Семен Григорьевич усмехнулся:
— Вот-вот. Кавказские пленники. Смешно?
— «Выйдя за генерала, Татьяна была физически удовлетворена, а морально?» — прочла я следующую запись. — Как вы это собирали? Вы часто бывали на ее уроках?
— Я, знаете ли, несколько лет работал методистом, я обязан был бывать на ее уроках.
Он снова стал краснеть, начиная с лысины.
— Вы ведь сейчас спросите, говорил ли я с ней об этом. Ведь спросите?..
— Конечно, спрошу.
— Так вот, я отвечу вам: нет, не говорил. Зачем? Переучивать ее уже поздно, уволить ее все равно никто не уволит… Зачем? Помните, как у Козьмы Пруткова: «Если беда непоправима, смейся над ней».
— Но вы же пришли ко мне…
— Да, пришел. Я, знаете ли, подумал — вдруг беда поправима.
Я помню, как дома мы втроем — мама, муж и я — смеялись до упаду, до колик, до слез, читая эту тетрадь.
«Маяковский любил сравнивать людей с лодками».
«Лежа с женой в постели, Кондрат на деле доказывал ей, что является фактическим ударником».
«Кто ответит, почему Маяковский называет себя полпредом стиха?

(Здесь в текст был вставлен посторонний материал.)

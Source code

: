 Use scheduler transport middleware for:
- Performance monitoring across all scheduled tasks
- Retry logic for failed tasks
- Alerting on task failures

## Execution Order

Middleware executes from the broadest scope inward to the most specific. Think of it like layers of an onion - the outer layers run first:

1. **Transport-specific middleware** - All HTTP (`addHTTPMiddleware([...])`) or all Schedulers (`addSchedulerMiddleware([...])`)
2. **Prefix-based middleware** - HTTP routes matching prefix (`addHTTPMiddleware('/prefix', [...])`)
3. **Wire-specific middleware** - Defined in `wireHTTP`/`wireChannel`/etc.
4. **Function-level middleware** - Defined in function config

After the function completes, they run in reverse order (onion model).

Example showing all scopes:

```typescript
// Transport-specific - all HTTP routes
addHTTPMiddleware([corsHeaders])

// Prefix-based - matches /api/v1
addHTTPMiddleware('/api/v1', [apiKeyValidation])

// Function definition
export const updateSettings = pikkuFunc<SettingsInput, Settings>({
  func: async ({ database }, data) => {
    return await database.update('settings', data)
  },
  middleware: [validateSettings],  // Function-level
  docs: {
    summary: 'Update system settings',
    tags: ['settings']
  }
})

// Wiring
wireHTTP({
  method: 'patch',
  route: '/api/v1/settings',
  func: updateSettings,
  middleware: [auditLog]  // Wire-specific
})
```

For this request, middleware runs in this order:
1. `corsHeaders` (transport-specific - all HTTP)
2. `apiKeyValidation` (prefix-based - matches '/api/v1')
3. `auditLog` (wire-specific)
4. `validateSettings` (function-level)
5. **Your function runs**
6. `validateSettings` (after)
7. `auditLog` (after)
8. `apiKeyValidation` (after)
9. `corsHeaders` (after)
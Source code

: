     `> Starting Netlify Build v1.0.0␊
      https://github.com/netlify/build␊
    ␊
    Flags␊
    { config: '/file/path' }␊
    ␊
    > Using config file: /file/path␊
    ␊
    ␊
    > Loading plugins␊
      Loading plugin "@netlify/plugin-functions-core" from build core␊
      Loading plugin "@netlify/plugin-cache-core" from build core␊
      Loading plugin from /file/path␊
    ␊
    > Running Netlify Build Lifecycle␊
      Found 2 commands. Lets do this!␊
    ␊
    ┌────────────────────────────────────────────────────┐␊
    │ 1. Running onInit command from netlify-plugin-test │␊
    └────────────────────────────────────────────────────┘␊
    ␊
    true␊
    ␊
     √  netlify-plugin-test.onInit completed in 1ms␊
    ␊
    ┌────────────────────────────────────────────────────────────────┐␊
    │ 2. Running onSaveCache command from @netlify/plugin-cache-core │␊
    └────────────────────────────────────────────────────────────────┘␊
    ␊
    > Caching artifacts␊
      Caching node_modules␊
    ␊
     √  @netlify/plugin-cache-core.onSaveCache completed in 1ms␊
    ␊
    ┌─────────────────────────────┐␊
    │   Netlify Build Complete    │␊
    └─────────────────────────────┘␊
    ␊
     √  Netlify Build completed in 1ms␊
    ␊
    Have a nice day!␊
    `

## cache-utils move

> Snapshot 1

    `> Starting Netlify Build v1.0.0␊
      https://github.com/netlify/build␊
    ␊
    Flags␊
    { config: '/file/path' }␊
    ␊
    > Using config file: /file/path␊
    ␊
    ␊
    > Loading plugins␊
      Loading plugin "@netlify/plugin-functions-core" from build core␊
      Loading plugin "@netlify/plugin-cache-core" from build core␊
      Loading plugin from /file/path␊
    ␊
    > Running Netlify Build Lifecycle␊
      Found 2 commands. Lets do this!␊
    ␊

Почему только полпредом?»
…Когда мы вконец устали от смеха, Кирилл, мой муж, спросил меня:
— Что же ты будешь делать?
— Я ее уволю, — храбро ответила я.
Я ее уволила только через год. Весь год я пыталась ее уволить, но она оказалась удивительно цепкой и наглой.
— Докажите! — говорила она мне, когда я обвиняла ее в безграмотности, в незнании. — Докажите!

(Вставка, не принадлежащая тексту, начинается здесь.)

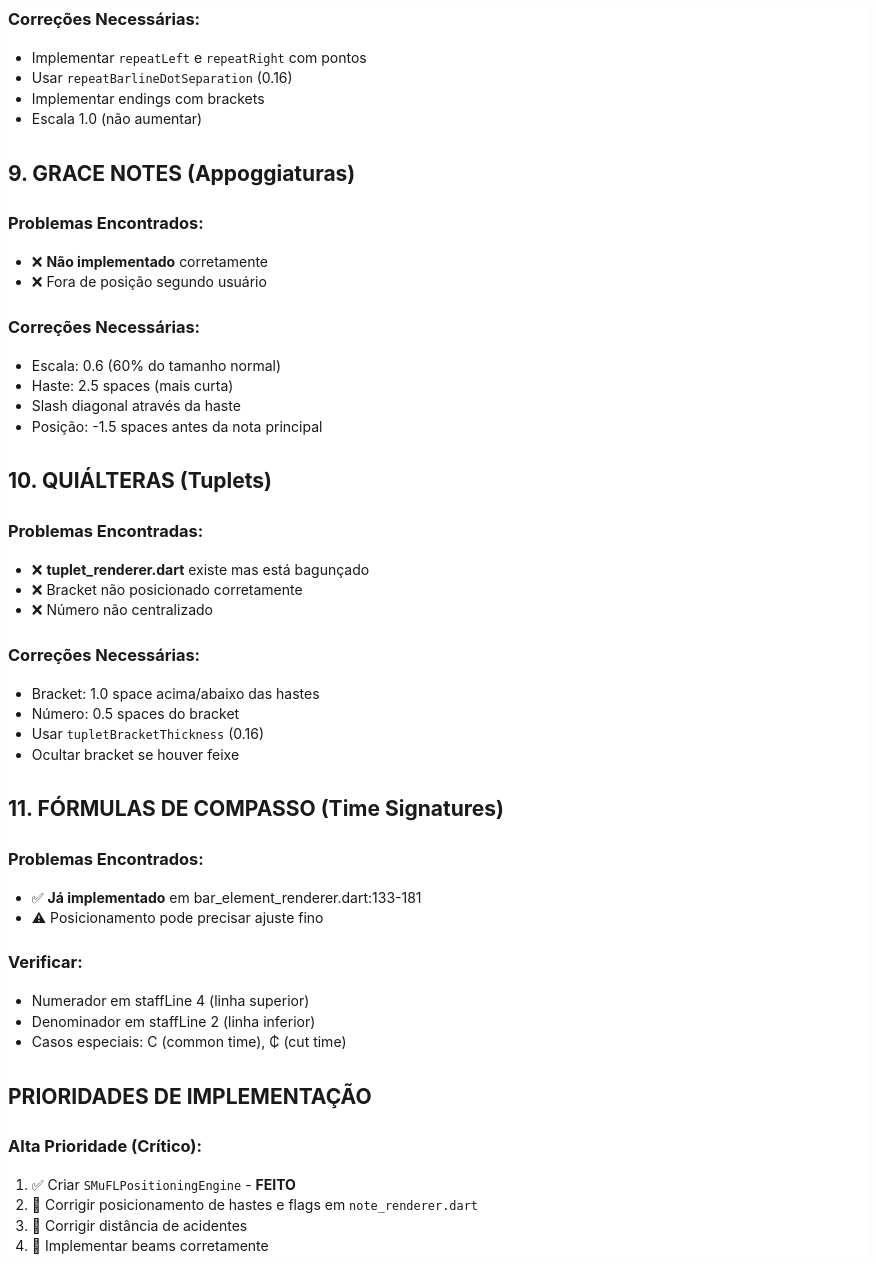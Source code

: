 ### Correções Necessárias:
- Implementar `repeatLeft` e `repeatRight` com pontos
- Usar `repeatBarlineDotSeparation` (0.16)
- Implementar endings com brackets
- Escala 1.0 (não aumentar)

## 9. GRACE NOTES (Appoggiaturas)

### Problemas Encontrados:
- ❌ **Não implementado** corretamente
- ❌ Fora de posição segundo usuário

### Correções Necessárias:
- Escala: 0.6 (60% do tamanho normal)
- Haste: 2.5 spaces (mais curta)
- Slash diagonal através da haste
- Posição: -1.5 spaces antes da nota principal

## 10. QUIÁLTERAS (Tuplets)

### Problemas Encontradas:
- ❌ **tuplet_renderer.dart** existe mas está bagunçado
- ❌ Bracket não posicionado corretamente
- ❌ Número não centralizado

### Correções Necessárias:
- Bracket: 1.0 space acima/abaixo das hastes
- Número: 0.5 spaces do bracket
- Usar `tupletBracketThickness` (0.16)
- Ocultar bracket se houver feixe

## 11. FÓRMULAS DE COMPASSO (Time Signatures)

### Problemas Encontrados:
- ✅ **Já implementado** em bar_element_renderer.dart:133-181
- ⚠️ Posicionamento pode precisar ajuste fino

### Verificar:
- Numerador em staffLine 4 (linha superior)
- Denominador em staffLine 2 (linha inferior)
- Casos especiais: C (common time), ₵ (cut time)

## PRIORIDADES DE IMPLEMENTAÇÃO

### Alta Prioridade (Crítico):
1. ✅ Criar `SMuFLPositioningEngine` - **FEITO**
2. 🔄 Corrigir posicionamento de hastes e flags em `note_renderer.dart`
3. 🔄 Corrigir distância de acidentes
4. 🔄 Implementar beams corretamente
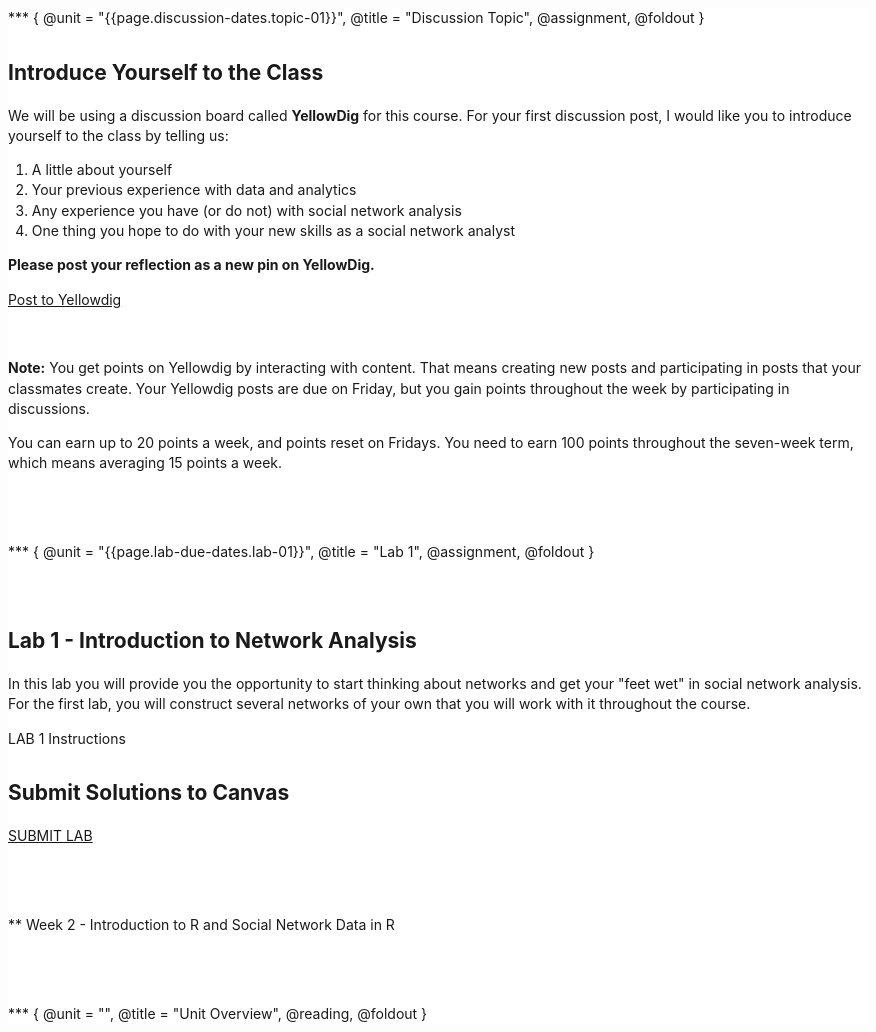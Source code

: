 *** { @unit = "{{page.discussion-dates.topic-01}}", @title = "Discussion Topic", @assignment, @foldout  }

## Introduce Yourself to the Class

We will be using a discussion board called **YellowDig** for this course. For your first discussion post, I would like you to introduce yourself to the class by telling us:

1. A little about yourself
2. Your previous experience with data and analytics
3. Any experience you have (or do not) with social network analysis
3. One thing you hope to do with your new skills as a social network analyst

**Please post your reflection as a new pin on YellowDig.**

<a class="uk-button uk-button-primary" href="{{page.canvas.yellowdig_url}}">Post to Yellowdig</a>

<br>

**Note:** You get points on Yellowdig by interacting with content. That means creating new posts and participating in posts that your classmates create. Your Yellowdig posts are due on Friday, but you gain points throughout the week by participating in discussions.

You can earn up to 20 points a week, and points reset on Fridays. You need to earn 100 points throughout the seven-week term, which means averaging 15 points a week.

<br>
<br>

*** { @unit = "{{page.lab-due-dates.lab-01}}", @title = "Lab 1", @assignment, @foldout  }

<br>

## Lab 1 - Introduction to Network Analysis

In this lab you will provide you the opportunity to start thinking about networks and get your "feet wet" in social network analysis. For the first lab, you will construct several networks of your own that you will work with it throughout the course. 

<a class="uk-button uk-button-default" onclick="window.open('../labs/lab-01-instructions.html')">LAB 1 Instructions</a>

## Submit Solutions to Canvas

<a class="uk-button uk-button-primary" href="{{page.canvas.assignment_url}}">SUBMIT LAB</a>

<br>
<br>





** Week 2 - Introduction to R and Social Network Data in R

<br>
<br>

*** { @unit = "", @title = "Unit Overview", @reading, @foldout }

— Да что тут доказывать, Анна Ивановна, я же сама сейчас на вашем уроке слышала, как вы сказали, что Грибоедов погиб в Турции.
— Ну и что?
— Он погиб в Персии!
— Ну и что?
Она была уверена, что я не посмею ее уволить. Должна же я была знать, чья она теща! И вдруг, собираясь летом в отпуск, она оставила заявление: «Прошу… по собственному желанию… в связи с уходом на пенсию».
Я сразу поняла, что это — Пустовойтов. Он решил, что со мной лучше не связываться, что вряд ли я отступлюсь и что лучше не связываться. И тогда же, по-видимому, решил, что школу закроет. Не сразу, но закроет.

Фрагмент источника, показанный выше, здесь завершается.